掘進機を内筒部と外筒部に分割し吊り下ろす
従来の上向きシールド工法は、施工区間の立坑到達部の上部に存在する地下埋設物などを迂回できない場合、回収作業を行う上部空間を確保できないため、連絡立坑の施工は困難だった。
大成建設は、連絡立坑到達後に掘進機を本線シールドトンネル坑内で分割し吊り下ろして再利用する「坑内回収型上向きシールド工法」を開発した。このシールド工法は、共同溝や下水管渠などの地下埋設物の影響を受けない。
掘進機は、内筒部と外筒部がピン構造で接続されており、簡単に分割解体できる。内筒部は、先端部のカッターとカッター駆動部を一体化している。外筒部は、駆動部を収納する。
内筒部と外筒部に分割解体した掘進機は、チェーンブロックなど簡易な装置で吊り下すことができる。本線シールドトンネルまで吊り下して回収後、次の立坑まで移動し組み立てて再利用するため、工事費を抑えることができる。

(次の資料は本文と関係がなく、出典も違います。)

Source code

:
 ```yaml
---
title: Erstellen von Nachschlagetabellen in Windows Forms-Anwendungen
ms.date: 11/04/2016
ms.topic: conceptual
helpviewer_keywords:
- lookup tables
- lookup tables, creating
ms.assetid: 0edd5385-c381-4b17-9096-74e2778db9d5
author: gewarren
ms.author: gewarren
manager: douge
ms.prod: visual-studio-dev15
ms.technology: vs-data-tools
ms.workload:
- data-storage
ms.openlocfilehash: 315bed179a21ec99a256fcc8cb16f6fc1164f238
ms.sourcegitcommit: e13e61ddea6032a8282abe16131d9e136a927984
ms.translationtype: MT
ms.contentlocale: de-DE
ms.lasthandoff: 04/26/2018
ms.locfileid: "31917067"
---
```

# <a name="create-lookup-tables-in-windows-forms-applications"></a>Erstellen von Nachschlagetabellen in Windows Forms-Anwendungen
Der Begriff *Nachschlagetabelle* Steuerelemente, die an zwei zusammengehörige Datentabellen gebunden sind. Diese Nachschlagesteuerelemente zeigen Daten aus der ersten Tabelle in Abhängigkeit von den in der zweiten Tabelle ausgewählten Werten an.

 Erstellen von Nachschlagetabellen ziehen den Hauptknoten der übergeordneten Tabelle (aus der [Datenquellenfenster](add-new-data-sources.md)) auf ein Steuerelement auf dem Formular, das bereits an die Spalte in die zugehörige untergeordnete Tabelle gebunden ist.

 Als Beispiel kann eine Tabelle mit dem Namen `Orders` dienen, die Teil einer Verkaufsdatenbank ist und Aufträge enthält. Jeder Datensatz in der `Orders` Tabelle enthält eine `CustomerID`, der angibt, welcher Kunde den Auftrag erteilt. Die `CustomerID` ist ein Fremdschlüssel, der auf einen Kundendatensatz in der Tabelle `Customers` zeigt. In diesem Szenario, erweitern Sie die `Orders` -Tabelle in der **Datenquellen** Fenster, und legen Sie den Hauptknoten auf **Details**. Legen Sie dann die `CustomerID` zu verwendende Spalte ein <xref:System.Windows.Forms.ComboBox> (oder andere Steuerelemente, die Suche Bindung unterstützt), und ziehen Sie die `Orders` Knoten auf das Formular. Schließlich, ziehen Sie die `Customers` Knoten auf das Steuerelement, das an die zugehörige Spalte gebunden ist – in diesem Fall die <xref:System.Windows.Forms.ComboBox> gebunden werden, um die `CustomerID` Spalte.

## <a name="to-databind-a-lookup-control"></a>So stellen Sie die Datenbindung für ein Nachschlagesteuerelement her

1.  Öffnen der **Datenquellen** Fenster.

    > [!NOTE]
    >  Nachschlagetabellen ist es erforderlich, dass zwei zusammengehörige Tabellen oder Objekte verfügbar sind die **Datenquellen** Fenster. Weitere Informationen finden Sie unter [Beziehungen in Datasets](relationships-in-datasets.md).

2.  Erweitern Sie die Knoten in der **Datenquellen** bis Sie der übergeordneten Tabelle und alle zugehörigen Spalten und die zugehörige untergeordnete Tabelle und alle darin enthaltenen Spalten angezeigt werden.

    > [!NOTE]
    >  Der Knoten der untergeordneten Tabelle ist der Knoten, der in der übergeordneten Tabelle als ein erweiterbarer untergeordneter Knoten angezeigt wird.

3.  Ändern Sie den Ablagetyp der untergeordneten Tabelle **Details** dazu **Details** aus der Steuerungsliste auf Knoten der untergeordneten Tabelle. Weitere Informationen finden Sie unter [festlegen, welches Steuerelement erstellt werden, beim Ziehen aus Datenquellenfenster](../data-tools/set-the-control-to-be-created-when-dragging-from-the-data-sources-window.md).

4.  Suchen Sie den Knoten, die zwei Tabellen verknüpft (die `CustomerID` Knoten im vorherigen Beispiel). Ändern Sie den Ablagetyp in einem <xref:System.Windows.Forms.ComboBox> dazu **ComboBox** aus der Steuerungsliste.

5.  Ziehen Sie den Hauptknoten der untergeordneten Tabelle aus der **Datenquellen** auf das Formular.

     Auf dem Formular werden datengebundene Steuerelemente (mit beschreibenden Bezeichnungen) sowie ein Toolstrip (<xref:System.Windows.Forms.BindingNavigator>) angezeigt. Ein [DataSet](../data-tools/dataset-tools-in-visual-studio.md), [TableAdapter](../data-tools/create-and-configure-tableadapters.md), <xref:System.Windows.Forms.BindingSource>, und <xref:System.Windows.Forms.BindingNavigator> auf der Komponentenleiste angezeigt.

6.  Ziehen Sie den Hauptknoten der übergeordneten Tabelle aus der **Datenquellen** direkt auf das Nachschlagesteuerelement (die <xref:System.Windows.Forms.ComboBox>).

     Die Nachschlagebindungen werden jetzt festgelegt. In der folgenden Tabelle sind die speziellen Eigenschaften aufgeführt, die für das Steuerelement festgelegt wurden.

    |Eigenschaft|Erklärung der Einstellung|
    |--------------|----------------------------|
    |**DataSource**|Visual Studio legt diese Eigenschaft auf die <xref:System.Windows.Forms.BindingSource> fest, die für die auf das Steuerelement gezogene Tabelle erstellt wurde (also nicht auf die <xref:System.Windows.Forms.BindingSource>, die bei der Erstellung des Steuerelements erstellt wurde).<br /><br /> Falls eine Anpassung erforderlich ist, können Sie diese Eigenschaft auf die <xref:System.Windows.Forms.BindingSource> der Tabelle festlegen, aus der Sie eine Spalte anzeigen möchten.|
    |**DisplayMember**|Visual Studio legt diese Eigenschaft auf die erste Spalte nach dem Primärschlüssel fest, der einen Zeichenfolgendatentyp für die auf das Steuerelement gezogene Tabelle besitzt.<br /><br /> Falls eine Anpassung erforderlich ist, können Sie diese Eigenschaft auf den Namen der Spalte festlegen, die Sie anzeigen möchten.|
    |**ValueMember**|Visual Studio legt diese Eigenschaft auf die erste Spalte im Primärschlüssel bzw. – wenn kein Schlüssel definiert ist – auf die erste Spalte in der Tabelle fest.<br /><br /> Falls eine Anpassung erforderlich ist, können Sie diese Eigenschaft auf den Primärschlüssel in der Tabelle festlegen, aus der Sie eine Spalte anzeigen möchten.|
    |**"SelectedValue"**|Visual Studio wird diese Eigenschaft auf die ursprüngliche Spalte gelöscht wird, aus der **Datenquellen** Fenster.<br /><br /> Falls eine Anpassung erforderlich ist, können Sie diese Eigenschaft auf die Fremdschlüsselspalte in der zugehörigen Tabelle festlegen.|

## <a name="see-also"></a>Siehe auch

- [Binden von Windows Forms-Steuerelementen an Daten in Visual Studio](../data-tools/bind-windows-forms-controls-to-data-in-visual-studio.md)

また、外筒部の寸法が変更可能なため、任意に掘削径を変更することができ、従来施工が困難であった地下埋設物が多い地点においても、下水道や共同溝などいろいろな内径の連絡立坑を築造することが可能である。
坑内回収型上向きシールド工法を施工現場に適用
大成建設は、坑内回収型上向きシールド工法を、大阪市の新今里~寺田町幹線下水管渠築造工事で連絡立坑3本の構築に適用し、施工を完了した。